(Data entries)

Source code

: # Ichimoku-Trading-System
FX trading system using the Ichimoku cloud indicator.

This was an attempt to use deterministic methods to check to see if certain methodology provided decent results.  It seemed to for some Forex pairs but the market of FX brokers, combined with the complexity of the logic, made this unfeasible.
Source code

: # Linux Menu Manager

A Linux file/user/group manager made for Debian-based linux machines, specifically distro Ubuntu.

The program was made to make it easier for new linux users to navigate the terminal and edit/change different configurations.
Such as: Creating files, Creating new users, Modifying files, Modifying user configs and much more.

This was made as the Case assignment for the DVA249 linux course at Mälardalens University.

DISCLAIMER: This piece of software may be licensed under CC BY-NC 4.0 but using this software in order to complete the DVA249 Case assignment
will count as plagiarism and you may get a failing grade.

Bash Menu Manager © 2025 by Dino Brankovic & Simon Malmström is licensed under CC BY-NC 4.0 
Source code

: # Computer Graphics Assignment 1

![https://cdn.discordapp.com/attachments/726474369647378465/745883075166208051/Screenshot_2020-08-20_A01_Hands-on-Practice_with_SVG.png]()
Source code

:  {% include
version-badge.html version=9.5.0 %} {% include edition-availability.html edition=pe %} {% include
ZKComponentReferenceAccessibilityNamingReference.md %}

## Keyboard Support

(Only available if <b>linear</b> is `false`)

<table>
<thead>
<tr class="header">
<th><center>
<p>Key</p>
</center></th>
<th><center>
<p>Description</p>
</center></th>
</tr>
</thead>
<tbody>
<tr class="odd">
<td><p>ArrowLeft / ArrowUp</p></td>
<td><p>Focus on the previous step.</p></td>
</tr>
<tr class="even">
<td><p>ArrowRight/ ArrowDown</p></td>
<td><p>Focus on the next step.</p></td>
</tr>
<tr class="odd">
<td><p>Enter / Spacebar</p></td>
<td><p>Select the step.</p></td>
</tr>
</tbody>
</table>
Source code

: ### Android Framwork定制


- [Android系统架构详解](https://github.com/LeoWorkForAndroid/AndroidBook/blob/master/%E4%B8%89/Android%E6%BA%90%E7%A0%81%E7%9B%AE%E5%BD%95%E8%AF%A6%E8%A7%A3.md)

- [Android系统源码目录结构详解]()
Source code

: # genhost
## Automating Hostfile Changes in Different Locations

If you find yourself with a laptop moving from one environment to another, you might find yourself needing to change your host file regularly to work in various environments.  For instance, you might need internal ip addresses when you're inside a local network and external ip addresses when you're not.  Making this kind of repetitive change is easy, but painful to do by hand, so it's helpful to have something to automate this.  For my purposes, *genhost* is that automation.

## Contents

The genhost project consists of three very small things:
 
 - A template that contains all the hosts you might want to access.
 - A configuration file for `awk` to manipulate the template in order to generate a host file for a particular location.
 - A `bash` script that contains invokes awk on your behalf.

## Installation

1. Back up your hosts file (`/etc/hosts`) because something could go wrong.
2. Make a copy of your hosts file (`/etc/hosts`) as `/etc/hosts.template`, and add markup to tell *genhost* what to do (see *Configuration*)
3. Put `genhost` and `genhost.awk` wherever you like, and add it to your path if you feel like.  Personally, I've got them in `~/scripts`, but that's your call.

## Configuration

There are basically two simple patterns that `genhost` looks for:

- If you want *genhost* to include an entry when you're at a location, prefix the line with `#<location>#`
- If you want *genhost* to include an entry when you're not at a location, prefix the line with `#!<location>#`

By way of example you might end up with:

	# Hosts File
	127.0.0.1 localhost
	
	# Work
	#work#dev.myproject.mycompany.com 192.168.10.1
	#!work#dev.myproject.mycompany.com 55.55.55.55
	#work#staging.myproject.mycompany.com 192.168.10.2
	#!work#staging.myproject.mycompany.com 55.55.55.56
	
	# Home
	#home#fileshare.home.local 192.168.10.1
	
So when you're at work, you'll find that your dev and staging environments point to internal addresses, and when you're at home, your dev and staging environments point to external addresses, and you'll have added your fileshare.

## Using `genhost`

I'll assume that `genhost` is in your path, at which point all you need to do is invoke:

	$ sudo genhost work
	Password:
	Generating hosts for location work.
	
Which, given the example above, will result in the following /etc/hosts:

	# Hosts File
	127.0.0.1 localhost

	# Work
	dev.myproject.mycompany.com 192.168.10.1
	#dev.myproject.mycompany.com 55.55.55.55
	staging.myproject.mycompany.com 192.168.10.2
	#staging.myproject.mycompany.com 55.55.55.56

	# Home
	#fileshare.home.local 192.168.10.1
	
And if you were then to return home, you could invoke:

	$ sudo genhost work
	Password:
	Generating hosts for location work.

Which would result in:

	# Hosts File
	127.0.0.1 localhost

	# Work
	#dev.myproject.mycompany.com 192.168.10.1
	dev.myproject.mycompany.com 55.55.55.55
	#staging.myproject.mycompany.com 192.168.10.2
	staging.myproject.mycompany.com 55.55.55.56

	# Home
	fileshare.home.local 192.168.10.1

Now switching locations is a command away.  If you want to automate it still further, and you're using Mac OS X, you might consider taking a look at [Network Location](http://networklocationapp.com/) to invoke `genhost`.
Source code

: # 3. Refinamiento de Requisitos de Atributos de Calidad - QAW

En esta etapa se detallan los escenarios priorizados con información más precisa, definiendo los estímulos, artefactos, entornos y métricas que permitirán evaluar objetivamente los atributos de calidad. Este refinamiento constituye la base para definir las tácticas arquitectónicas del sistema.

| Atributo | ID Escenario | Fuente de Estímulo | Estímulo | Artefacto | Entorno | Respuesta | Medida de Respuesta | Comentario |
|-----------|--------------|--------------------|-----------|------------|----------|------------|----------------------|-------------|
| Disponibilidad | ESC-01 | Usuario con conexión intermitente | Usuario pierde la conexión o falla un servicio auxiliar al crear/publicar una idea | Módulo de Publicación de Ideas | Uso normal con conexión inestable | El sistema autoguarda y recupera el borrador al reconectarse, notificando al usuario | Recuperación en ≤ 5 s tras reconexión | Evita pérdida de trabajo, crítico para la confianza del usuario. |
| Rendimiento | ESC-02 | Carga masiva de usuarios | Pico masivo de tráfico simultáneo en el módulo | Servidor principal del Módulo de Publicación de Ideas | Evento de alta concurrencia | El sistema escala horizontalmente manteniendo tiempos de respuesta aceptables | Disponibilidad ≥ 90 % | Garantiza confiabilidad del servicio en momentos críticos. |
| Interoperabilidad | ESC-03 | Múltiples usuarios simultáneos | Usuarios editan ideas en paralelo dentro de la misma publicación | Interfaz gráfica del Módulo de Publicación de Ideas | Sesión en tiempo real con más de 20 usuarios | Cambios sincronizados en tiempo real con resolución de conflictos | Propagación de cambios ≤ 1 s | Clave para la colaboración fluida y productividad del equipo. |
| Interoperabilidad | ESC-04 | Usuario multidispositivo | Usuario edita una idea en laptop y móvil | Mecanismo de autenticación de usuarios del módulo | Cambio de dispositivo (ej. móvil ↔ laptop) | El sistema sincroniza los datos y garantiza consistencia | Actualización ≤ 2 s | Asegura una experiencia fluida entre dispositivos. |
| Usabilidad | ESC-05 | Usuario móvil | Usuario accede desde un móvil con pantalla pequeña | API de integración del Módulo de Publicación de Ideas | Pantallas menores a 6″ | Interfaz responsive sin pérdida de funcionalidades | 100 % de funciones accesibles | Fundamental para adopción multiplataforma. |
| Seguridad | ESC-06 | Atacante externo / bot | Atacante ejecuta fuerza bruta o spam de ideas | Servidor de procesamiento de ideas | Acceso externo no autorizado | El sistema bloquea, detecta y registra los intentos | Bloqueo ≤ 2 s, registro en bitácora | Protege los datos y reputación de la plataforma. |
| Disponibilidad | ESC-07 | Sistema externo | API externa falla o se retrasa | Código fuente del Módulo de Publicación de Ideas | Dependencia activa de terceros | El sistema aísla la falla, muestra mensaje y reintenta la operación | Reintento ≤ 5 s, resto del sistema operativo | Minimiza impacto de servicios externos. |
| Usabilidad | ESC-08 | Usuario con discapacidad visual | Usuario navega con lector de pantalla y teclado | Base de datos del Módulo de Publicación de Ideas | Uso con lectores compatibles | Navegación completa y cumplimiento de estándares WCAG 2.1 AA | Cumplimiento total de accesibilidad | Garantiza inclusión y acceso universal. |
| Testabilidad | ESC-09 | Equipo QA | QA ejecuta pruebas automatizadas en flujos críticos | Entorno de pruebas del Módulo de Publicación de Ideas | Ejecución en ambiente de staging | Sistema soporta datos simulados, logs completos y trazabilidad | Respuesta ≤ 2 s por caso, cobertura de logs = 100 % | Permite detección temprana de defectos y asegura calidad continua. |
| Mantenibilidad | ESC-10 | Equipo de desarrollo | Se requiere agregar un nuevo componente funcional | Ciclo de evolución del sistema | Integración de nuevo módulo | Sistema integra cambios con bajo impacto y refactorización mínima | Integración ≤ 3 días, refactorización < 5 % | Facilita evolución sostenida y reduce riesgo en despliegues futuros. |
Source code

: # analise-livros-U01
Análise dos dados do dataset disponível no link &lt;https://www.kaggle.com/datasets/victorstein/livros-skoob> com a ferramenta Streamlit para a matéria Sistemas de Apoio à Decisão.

## Task requirements
If a line falls between the first line of the data above and the line holding "This was made", inclusive, retype it exactly; retype no other line.

## Reply
Source code

: # Ichimoku-Trading-System
FX trading system using the Ichimoku cloud indicator.

This was an attempt to use deterministic methods to check to see if certain methodology provided decent results.  It seemed to for some Forex pairs but the market of FX brokers, combined with the complexity of the logic, made this unfeasible.
Source code

: # Linux Menu Manager

A Linux file/user/group manager made for Debian-based linux machines, specifically distro Ubuntu.

The program was made to make it easier for new linux users to navigate the terminal and edit/change different configurations.
Such as: Creating files, Creating new users, Modifying files, Modifying user configs and much more.

This was made as the Case assignment for the DVA249 linux course at Mälardalens University.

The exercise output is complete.